There is something unexplainably fascinating about cults, maybe it is because we know so little about them. In real life they are horrifying, however in literature, cults are alluring. The books about cults, whether fictional or non-fictional, allow readers to delve into the human psyche and understand the motivations that drive humans to make choices and find a sense of belonging. Here is list of 10 interesting books about cults, some are fictional and some are non-fictional.
10 Interesting Books About Cults:
- The Girls by Emma Cline
- Under The Banner Of Heaven: A Story Of Violent Faith by Jon Krakauer
- Going Clear: Scientology, Hollywood, And The Prison Of Belief by Lawrence Wright
- The Marriage Pact by Michelle Richmond
- Underground by Haruki Murakami
- In The Days Of Rain by Rebecca Stott
- My Life In Orange by Tim Guest
- The Incendiaries by R.O Kwon
- The Great Believers by Rebecca Makkai
- Lost Boy by Brent W. Jeffs And Maia Szalavitz
The Girls by Emma Cline
The Girls by Emma Cline is loosely based on the Manson cult. The story is set in Northern California, during the summer at the end of the 1960s. At the beginning of the summer, a 14 year-old Evie Boyd, a lonely and thoughtful teenager, sees a group of girls in the park. She is immediately intrigued by their freedom, their careless dress, their dangerous aura of abandon. Soon, Evie befriends Suzanne, an enthralling girl, and joins the circle of a soon-to-be infamous cult and the man who is its charismatic leader.
The stay at a run down ranch hidden in the hills. For Evie the eerie ranch is a place where she feels desperate to be accepted. As she spends more time away from her mother, her obsession with Suzanne increases. Evie is soon driven by the intensity of her relationship with Suzanne, and without realizing she falls to the whims of this Manson-like cult.

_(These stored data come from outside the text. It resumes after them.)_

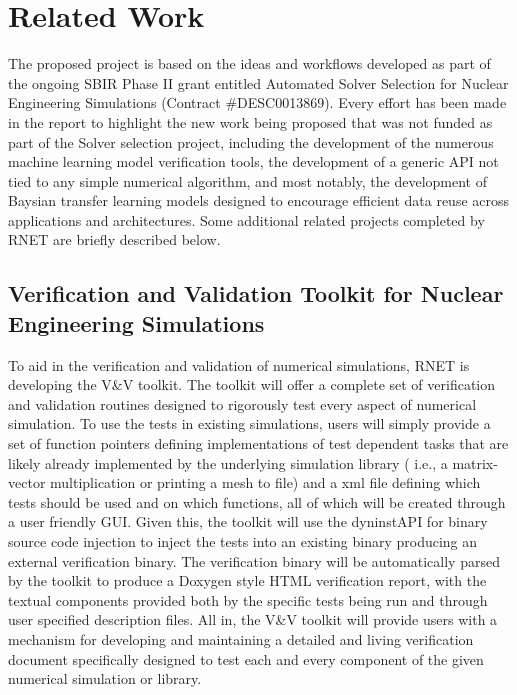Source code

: 
\section{Related Work}
\label{related}

The proposed project is based on the ideas and workflows developed as part of the ongoing SBIR Phase II grant entitled Automated Solver Selection for Nuclear Engineering Simulations (Contract \#DESC0013869). Every effort has been made in the report to highlight the new work being proposed that was not funded as part of the Solver selection project, including the development of the numerous machine learning model verification tools, the development of a generic API not tied to any simple numerical algorithm, and most notably, the development of Baysian transfer learning models designed to encourage efficient data reuse across applications and architectures. Some additional related projects completed by RNET are briefly described below. 

\subsection{Verification and Validation Toolkit for Nuclear Engineering Simulations} 
  To aid in the verification and validation of numerical simulations, RNET is developing the V\&V toolkit. The toolkit will offer a complete set of verification and validation routines designed to rigorously test every aspect of numerical simulation. To use the tests in existing simulations, users will simply provide a set of function pointers defining implementations of test dependent tasks that are likely already implemented by the underlying simulation library ( i.e., a matrix-vector multiplication or printing a mesh to file) and a xml file defining which tests should be used and on which functions, all of which will be created through a user friendly GUI. Given this, the toolkit will use the dyninstAPI for binary source code injection to inject the tests into an existing binary producing an external verification binary. The verification binary will be automatically parsed by the toolkit to produce a Doxygen style HTML verification report, with the textual components provided both by the specific tests being run and through user specified description files. All in, the V\&V toolkit will provide users with a mechanism for developing and maintaining a detailed and living verification document specifically designed to test each and every component of the given numerical simulation or library.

Under The Banner Of Heaven: A Story Of Violent Faith by Jon Krakauer
Under the Banner of Heaven by Jon Krakauer is a page-turning non-fiction thriller. The book centers on a double murder committed by two Mormon Fundamentalist brothers, Ron and Dan Lafferty, who claimed that they received a revelation from God commanding them to kill their victims, an innocent mother and her baby daughter. The Lafferty brothers are members of the Fundamentalist Church of Latter Day Saints (FLDS), a sect of Mormonism that split from the Mormon Church over a century ago. Krakauer investigates the crime and takes readers inside isolated communities in the American West, Canada, and Mexico, where there are some 40,000 Mormon Fundamentalists.
In Salt Lake City, the Fundamentalist Mormon establishment disobeys both civil authorities and the mainstream Mormon establishment. The leaders of these establishment are fanatics who answer only to God. The members of FDLS practice polygamy, the leader of the largest fundamentalist church took seventy-five wives, many of whom he married when they were fourteen or fifteen and he was in his eighties. The fundamentalist prophets exercise complete control over the lives of their followers, and preach that any day now the world will be wiped clean in a hurricane of fire, saving only their most obedient followers.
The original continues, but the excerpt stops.